§ Task to complete
Each line in the records that mentions the word "Number" needs to be listed.

(Extracted data entries)

★ ★ ★ ★ ★

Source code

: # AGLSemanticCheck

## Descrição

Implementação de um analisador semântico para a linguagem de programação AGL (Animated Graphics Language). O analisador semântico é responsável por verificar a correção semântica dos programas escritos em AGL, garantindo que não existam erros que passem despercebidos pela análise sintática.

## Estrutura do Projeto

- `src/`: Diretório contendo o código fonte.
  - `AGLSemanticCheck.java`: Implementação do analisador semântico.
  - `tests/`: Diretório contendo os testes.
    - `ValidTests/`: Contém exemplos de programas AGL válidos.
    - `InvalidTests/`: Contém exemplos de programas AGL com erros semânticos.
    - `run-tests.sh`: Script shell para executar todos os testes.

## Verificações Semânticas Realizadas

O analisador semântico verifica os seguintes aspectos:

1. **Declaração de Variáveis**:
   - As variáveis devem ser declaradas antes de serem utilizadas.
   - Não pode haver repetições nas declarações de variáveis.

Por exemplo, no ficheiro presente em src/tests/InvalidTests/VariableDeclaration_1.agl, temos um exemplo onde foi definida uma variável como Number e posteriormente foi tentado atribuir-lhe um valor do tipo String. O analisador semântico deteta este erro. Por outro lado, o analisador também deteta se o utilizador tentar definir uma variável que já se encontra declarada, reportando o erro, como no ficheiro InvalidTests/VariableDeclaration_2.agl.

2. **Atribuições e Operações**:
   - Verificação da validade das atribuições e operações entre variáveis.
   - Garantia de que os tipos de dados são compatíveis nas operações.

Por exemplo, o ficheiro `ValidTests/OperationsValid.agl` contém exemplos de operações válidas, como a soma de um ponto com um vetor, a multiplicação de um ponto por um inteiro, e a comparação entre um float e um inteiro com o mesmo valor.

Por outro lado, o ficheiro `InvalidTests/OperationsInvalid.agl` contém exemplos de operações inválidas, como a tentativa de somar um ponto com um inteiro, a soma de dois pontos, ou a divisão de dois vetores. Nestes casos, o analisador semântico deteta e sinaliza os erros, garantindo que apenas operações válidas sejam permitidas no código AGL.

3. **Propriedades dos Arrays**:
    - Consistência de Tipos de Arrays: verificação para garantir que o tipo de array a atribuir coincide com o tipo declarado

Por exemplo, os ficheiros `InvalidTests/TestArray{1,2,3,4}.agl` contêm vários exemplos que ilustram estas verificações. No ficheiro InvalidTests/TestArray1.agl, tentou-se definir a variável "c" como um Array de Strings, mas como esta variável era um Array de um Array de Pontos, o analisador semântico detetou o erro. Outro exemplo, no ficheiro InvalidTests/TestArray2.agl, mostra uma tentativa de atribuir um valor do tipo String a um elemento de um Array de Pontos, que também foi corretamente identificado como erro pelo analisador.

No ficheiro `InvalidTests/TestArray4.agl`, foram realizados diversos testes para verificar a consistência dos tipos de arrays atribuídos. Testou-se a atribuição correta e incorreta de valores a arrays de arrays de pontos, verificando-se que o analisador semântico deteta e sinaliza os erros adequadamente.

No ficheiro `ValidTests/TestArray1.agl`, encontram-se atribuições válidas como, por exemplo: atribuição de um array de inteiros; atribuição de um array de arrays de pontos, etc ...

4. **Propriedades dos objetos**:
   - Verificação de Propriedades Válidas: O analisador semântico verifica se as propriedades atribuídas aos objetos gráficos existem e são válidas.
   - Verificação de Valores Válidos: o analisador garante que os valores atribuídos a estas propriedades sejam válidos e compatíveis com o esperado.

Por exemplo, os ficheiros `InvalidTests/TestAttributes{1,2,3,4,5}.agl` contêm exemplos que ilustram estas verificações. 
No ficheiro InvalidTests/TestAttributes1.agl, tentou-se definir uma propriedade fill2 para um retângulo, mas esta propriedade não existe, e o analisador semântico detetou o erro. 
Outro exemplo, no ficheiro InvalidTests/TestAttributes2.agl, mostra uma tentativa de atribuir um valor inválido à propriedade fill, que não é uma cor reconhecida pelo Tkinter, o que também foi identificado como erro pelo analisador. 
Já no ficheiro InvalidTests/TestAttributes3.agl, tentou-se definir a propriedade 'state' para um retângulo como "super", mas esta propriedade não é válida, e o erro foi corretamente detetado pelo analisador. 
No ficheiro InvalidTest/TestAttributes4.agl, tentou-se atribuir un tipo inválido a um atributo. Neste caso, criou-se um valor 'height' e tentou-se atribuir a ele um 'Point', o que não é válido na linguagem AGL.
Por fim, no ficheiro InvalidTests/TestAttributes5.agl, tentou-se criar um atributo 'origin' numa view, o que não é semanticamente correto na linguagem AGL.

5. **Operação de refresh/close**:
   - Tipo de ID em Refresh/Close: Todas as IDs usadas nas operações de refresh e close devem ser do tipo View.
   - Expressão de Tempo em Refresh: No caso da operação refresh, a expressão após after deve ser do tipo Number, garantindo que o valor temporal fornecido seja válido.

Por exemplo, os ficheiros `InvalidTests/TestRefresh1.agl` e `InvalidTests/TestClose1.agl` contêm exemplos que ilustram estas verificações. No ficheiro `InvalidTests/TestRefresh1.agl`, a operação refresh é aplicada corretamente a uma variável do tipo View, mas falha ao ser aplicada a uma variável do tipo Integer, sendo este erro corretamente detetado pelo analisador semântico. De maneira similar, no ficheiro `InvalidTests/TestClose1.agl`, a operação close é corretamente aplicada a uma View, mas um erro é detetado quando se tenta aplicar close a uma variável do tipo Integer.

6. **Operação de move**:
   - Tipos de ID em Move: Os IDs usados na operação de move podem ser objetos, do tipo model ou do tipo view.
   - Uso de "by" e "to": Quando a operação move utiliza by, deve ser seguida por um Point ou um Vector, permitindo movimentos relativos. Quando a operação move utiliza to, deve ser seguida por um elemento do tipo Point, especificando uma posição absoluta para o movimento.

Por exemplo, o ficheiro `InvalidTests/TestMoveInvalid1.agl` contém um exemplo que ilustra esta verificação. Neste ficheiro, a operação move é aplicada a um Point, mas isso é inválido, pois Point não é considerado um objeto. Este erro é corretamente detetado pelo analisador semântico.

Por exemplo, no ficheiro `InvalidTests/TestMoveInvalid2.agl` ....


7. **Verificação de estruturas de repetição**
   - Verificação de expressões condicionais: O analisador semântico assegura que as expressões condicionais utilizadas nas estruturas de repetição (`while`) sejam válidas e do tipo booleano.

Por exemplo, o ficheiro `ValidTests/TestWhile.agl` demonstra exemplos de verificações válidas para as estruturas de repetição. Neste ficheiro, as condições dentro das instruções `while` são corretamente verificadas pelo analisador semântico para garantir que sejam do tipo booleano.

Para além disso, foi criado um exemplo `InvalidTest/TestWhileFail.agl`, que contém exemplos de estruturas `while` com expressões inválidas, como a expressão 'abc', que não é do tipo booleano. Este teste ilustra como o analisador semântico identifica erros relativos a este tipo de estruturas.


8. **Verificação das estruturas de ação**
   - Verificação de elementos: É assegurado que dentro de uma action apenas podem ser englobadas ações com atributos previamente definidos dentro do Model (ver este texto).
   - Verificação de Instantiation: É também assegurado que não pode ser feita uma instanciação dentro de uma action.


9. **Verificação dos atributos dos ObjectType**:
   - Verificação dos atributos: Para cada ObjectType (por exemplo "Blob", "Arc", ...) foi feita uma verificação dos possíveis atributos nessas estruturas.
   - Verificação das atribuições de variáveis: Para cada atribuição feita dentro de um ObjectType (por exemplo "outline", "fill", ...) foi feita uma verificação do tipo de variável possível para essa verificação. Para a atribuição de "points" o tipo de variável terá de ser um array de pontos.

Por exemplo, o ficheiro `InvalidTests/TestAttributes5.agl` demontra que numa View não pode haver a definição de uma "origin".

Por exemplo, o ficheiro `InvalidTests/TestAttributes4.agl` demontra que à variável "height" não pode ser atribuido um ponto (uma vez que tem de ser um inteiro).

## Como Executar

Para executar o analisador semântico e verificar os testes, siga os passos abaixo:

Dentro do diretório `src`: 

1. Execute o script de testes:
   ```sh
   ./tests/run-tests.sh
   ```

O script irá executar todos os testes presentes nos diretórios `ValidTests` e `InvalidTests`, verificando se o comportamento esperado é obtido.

★ ★ ★ ★ ★

§ Finished task
Por exemplo, no ficheiro presente em src/tests/InvalidTests/VariableDeclaration_1.agl, temos um exemplo onde foi definida uma variável como Number e posteriormente foi tentado atribuir-lhe um valor do tipo String. O analisador semântico deteta este erro. Por outro lado, o analisador também deteta se o utilizador tentar definir uma variável que já se encontra declarada, reportando o erro, como no ficheiro InvalidTests/VariableDeclaration_2.agl.
   - Expressão de Tempo em Refresh: No caso da operação refresh, a expressão após after deve ser do tipo Number, garantindo que o valor temporal fornecido seja válido.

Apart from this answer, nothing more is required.